Task directions » Repeat precisely, and only, the lines between the line containing "- [SingleUserType](docs/SingleUserType.md)" and the end of the listing below, both ends included.

-- Opening Marker --

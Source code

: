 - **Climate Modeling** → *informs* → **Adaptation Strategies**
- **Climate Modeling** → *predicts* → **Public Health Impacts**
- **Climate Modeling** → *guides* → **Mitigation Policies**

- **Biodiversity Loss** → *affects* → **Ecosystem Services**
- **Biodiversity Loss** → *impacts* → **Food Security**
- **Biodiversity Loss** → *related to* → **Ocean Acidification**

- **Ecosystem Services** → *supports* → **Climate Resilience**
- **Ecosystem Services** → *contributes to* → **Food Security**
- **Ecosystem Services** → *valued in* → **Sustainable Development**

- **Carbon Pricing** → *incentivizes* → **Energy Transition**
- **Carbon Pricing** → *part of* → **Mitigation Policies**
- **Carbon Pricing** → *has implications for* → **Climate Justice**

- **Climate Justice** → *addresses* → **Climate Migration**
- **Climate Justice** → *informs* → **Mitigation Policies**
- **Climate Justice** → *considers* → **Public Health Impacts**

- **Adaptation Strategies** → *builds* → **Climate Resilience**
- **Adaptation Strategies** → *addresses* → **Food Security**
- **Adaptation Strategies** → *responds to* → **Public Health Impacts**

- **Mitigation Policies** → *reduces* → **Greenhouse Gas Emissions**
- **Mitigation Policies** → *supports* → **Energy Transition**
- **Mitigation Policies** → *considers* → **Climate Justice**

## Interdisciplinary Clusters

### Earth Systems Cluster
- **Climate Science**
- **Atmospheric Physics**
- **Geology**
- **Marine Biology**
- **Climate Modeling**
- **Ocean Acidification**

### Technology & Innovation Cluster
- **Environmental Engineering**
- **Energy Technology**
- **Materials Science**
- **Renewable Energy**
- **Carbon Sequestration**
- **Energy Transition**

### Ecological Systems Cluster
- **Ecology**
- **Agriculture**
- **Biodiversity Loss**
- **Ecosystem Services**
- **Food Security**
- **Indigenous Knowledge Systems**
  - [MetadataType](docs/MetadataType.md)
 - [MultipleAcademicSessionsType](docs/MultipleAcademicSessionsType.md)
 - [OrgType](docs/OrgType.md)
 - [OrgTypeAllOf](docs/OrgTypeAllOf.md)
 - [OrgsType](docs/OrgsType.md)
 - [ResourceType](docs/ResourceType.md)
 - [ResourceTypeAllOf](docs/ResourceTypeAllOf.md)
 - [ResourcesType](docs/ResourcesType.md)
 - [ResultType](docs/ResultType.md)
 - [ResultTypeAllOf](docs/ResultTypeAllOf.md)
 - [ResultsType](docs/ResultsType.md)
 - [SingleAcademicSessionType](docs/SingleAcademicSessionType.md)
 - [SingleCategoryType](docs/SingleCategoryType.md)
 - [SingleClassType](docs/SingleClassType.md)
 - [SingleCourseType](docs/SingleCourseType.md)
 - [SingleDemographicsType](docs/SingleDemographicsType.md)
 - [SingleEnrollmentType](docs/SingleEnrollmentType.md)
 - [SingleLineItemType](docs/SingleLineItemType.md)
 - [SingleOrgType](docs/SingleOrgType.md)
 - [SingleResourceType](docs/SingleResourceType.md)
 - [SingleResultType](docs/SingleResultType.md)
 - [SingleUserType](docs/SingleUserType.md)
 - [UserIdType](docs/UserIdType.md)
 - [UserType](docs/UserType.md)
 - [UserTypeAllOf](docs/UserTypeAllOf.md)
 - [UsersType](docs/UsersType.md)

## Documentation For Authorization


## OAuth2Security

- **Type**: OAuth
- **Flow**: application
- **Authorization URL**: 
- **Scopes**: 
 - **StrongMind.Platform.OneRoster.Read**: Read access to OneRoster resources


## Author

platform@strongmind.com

-- Closing Marker --

Result for this task »
 - [SingleUserType](docs/SingleUserType.md)
 - [UserIdType](docs/UserIdType.md)
 - [UserType](docs/UserType.md)
 - [UserTypeAllOf](docs/UserTypeAllOf.md)
 - [UsersType](docs/UsersType.md)

## Documentation For Authorization


## OAuth2Security

- **Type**: OAuth
- **Flow**: application
- **Authorization URL**: 
- **Scopes**: 
 - **StrongMind.Platform.OneRoster.Read**: Read access to OneRoster resources


## Author

platform@strongmind.com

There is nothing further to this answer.